Exercise
Go through the entries below and pick out every line with "timeout".

Provided data

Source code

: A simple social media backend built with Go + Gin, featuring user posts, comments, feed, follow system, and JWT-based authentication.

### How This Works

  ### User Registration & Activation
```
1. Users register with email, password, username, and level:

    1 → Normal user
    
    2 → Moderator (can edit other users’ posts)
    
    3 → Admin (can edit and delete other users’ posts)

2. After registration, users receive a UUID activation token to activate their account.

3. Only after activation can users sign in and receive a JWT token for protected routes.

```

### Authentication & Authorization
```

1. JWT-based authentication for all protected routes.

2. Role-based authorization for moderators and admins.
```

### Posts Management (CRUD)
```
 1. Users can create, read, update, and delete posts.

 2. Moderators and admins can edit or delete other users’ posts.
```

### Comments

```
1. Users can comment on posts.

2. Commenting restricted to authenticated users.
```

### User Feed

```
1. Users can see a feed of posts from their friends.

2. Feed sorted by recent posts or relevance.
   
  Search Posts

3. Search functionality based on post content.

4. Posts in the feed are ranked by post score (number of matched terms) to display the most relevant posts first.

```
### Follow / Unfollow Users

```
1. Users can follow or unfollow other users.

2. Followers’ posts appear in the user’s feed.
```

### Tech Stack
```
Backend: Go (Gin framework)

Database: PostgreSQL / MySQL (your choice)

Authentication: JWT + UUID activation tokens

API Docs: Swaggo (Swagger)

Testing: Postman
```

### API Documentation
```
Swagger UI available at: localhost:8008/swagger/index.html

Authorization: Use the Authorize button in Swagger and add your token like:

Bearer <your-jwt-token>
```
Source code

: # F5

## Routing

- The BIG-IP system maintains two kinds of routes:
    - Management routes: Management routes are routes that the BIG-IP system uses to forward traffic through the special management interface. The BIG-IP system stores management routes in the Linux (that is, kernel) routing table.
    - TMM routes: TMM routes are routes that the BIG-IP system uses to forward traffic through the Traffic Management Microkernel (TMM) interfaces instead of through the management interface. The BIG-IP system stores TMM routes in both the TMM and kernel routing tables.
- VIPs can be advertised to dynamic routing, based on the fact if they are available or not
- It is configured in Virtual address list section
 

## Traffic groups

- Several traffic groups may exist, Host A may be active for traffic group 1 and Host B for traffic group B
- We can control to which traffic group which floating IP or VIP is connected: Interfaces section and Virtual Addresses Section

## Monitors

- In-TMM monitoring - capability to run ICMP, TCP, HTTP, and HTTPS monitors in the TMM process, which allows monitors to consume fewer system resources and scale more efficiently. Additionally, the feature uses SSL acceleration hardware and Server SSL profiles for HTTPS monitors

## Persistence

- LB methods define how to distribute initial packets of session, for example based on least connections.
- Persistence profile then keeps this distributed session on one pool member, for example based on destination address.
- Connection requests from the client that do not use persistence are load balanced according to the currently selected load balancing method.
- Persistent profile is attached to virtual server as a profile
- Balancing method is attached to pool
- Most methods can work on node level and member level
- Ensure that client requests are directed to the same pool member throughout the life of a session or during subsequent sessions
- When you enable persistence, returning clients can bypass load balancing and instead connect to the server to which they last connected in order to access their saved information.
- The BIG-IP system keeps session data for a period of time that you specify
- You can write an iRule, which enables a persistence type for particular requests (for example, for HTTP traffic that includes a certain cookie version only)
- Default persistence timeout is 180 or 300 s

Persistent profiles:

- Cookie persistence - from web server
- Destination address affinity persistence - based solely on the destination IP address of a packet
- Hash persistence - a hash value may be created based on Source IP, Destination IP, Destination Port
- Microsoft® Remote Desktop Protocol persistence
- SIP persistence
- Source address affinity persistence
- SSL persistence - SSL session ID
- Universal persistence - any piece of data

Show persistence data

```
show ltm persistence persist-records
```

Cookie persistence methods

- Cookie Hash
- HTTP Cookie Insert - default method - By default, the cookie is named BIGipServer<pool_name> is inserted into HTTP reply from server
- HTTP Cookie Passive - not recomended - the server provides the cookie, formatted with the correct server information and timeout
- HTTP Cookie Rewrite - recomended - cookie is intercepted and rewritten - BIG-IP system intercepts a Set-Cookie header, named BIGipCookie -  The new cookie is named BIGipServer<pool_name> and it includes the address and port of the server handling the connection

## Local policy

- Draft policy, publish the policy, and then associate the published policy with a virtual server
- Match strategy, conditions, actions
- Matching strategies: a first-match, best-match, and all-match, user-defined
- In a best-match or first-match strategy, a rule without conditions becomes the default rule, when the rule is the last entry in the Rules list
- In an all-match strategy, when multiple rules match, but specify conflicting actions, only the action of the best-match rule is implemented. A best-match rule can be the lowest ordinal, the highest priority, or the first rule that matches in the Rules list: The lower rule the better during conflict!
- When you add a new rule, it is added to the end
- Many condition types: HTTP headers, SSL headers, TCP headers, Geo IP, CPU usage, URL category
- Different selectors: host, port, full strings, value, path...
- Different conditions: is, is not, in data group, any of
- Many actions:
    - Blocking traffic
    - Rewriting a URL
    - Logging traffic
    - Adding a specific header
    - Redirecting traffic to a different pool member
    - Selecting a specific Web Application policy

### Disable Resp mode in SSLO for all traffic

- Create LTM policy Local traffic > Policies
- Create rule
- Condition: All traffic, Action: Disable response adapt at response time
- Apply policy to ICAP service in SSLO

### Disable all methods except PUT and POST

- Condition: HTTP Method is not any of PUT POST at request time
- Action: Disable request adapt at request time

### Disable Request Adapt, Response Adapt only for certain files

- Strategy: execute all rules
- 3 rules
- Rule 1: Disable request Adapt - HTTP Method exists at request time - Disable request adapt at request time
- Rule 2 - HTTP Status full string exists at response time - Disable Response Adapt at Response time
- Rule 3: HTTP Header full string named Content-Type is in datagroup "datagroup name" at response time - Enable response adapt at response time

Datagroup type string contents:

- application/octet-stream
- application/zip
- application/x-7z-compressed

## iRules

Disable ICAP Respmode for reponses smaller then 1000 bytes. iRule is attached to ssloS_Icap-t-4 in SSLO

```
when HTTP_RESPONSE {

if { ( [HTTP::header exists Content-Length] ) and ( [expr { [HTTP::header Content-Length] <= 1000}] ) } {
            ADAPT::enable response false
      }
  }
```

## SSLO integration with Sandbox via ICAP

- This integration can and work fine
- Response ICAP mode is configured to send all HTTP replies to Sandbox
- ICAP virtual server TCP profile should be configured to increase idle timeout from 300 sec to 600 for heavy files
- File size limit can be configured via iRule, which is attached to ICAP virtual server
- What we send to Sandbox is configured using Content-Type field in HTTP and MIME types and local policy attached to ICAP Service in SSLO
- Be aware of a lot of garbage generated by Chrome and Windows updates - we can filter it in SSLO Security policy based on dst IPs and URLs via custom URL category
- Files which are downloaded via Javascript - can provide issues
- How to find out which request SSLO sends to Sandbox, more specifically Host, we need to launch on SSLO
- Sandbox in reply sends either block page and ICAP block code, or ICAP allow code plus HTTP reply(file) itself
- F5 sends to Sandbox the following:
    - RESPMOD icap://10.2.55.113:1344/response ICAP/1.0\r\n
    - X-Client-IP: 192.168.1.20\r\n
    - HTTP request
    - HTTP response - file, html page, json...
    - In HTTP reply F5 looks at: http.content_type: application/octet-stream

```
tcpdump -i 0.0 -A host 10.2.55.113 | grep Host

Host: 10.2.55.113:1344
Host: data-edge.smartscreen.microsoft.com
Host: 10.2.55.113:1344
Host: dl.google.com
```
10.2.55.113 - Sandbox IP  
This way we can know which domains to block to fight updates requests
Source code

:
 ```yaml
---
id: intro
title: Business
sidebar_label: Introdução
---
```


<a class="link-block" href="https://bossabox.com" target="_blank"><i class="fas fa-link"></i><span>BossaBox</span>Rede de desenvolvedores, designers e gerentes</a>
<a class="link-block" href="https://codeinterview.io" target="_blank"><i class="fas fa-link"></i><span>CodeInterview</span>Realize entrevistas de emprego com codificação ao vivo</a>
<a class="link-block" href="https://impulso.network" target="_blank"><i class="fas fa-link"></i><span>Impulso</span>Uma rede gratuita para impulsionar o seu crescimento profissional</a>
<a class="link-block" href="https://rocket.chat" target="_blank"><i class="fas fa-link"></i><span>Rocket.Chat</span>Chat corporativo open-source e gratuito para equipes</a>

Task solution
- Default persistence timeout is 180 or 300 s
- HTTP Cookie Passive - not recomended - the server provides the cookie, formatted with the correct server information and timeout
- ICAP virtual server TCP profile should be configured to increase idle timeout from 300 sec to 600 for heavy files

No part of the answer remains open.